Hazel, though, does a lot of code-switching; that is, she changes and softens her approach whenever she comes across their white bosses and other employees. At times she agrees with Nella on things in private, and then she’ll turn right around and contradict herself when the head of Wagner shows up. Nella can’t stand it, but it seems like everyone is literally falling under some sort of weird Hazel spell.

I don’t want to spoil how this all comes about, but through the course of the book Nella learns how the people she admired most made decisions that directly affect her career. In the climax, Nella has to make a choice that can change the trajectory of her life. By the end, she’s made big compromises.

Not that fiction is supposed to fix things, but is this how we’re supposed to solve these problems? Is this really the message that should go out at a time when BIPOC authors, agents, editors, and others are fighting to be heard? Yes, I understand that author Zakiya Dalila Harris is a part of that group and that she has some authority to write about the world she did because she worked in it for a couple of years. But, really, I felt let down by the ending.

I certainly didn’t want a fairy-tale ending. That’s just as unrealistic as what happens in the book. But I also didn’t want to end the book with a feeling of, “Well, racism exists, so we’re just going to use that to our advantage somehow.” If being a racist is wrong—and it is—then isn’t using that racism against people equally wrong? And what’s worse, the racism is being used by the oppressed race against other members of the same ethnicity. How does that help anything at all?

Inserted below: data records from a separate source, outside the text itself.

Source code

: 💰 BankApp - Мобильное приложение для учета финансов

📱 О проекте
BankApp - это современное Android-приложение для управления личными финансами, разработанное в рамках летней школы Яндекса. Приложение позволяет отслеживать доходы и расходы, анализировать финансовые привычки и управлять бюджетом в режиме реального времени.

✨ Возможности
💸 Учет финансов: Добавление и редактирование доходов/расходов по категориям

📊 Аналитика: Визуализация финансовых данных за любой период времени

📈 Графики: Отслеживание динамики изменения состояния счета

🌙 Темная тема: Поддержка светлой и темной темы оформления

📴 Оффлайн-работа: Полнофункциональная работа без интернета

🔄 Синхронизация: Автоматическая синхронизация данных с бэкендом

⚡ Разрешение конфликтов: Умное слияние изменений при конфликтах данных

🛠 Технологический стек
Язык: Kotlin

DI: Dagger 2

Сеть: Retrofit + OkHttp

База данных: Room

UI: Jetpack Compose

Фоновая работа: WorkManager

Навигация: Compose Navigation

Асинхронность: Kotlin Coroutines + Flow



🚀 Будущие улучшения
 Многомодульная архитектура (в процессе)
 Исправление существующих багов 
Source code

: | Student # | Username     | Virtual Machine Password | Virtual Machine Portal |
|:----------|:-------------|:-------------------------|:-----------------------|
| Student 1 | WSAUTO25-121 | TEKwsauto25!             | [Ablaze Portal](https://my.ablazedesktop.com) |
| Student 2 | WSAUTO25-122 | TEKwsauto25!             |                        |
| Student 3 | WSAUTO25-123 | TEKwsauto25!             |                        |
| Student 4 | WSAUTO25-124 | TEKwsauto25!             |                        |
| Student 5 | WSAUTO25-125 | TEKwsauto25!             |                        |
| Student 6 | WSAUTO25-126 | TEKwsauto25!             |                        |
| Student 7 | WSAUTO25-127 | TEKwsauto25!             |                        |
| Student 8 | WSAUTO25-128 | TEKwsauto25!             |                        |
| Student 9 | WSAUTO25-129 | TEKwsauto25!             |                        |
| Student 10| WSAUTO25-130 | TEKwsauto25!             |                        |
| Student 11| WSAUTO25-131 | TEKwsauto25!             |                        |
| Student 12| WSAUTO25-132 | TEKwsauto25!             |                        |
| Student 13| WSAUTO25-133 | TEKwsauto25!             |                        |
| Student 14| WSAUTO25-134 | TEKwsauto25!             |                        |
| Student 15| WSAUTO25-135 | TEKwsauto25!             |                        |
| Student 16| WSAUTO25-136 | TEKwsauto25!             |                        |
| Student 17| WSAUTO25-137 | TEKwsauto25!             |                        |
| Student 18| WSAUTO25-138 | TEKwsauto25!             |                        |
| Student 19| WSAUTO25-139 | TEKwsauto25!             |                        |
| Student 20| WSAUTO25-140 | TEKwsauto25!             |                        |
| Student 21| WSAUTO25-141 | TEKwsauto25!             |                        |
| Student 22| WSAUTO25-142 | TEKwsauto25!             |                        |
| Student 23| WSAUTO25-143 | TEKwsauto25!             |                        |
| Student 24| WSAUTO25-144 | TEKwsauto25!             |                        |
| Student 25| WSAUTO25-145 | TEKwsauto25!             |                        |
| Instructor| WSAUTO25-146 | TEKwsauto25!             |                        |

Maybe I’m old-fashioned. Maybe that old adage “Two wrongs don’t make a right” is glued too strongly to my brain. But I just don’t see how Hazel’s “solution” really does anything other than make an already-complicated problem even harder to detangle. It’s a little depressing, actually, like the book is saying we can’t find an actual solution to fix the real problem so we’re just going to take these detours into sort-of fixing it but that actually make it worse.

I wanted to like this book and cheer it on, but as a reviewer I really didn’t think I could give it more than three stars. I am glad, though, that books like these are being released. Even if I don’t agree with their premise or how they portray people, at least the conversations are happening. Without those conversations, we can’t even acknowledge the original problem. In some respects, then, this book does its job. I just wish it wasn’t at the expense of the larger conversation.